That was a relief. He knew Eris had given them to him after he’d been abducted. Facing Toni squarely, he said, “There’s a giant hole in my life. Can you start filling it in now?”
Toni reached into her purse and produced a small brown diary. The lock on it was broken, and a thick rubber band was keeping it shut. She plucked the stretchy plastic ring away and opened it, then handed him a school photo of a pimply teen, maybe fifteen.
Johnny’s breath caught, recognizing his own face, minus the tattoos.
His thoughts were racing, so many, jumbled and frantic. This was him. Toni really did know him! He checked the back of the photo. It was blank. “What was my name?”
“Ironically enough, your name was John. John Hampton.”
Elated, Johnny grinned as he repeated the name to himself many times.

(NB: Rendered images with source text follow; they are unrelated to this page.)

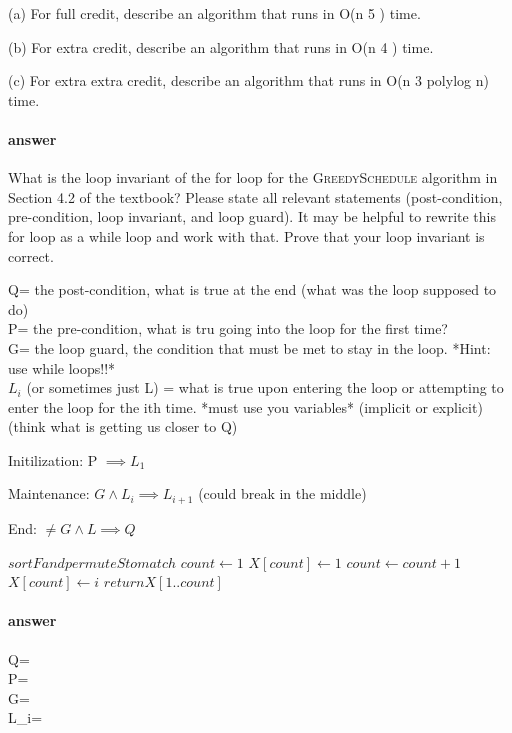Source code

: \documentclass{article}
\begin{document}
(a) For full credit, describe an algorithm that runs in O(n 5 ) time.

(b) For extra credit, describe an algorithm that runs in O(n 4 ) time.

(c) For extra extra credit, describe an algorithm that runs in O(n 3 polylog n)
time.

\paragraph{answer}

\todo{}

\collab{}

What is the loop invariant of the for loop for the \textsc{GreedySchedule}
algorithm in Section 4.2 of the textbook?  Please state all relevant statements
(post-condition, pre-condition, loop invariant, and loop guard).  It may be
helpful to rewrite this for loop as a while loop and work with that.  Prove that
your loop invariant is correct.

Q= the post-condition, what is true at the end (what was the loop supposed to do) \\
P= the pre-condition, what is tru going into the loop for the first time? \\
G= the loop guard, the condition that must be met to stay in the loop. *Hint: use while loops!!* \\
$L_{i}$ (or sometimes just L) = what is true upon entering the loop or attempting to enter the loop for the ith time. *must use you variables* (implicit or explicit) (think what is getting us closer to Q)

Initilization: P $\implies L_{1}$

Maintenance: $G \wedge L_{i} \implies L_{i+1}$ (could break in the middle)

End: $\neq G \wedge L \implies Q$

\begin{algorithmic}[1]
    \State$ sort F and permute S to match$
    \State$ count ← 1$
    \State$ X [count] ← 1$
            \State$ count ← count + 1$
            \State$ X [count] ← i$
        \EndIf{}
    \EndFor{}
    \State$ return X [1 .. count]$
\end{algorithmic}

\paragraph{answer}

Q= \\
P= \\
G= \\
L_{i}=

\todo{}
\end{document}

As he did, his gaze fell to the diary, and he wondered if that was his, if his own thoughts had been recorded there. “You’re not my mother, are you?”
She laughed. “No. But I suppose I fed you more than she did there for a while.”
“What’s her name? And my father’s? What were they like?”
Toni raised her hand as if to say slow down. “I don’t know.”
Johnny’s grin disappeared. Desperation roiled up. He snapped, “What do you mean you don’t know?”
Toni shook her head and muttered, “This isn’t going to work.” She also stood. “You’ve a temper, John. That’s something I never could abide.” She left from the opposite end of the pew.
Johnny nimbly leapt to the seat of the next pew and jumped into the aisle to block her. “Oh no, you’re not leaving now .”
“I’ve given you a name. That was more than you had before, and you don’t intimidate me, John.”
“I haven’t tried yet.” His beast snarled inside him.
Toni leaned against the pew and crossed her arms, still clasping the diary. “Well, go on then,” she challenged. “Do your worst.”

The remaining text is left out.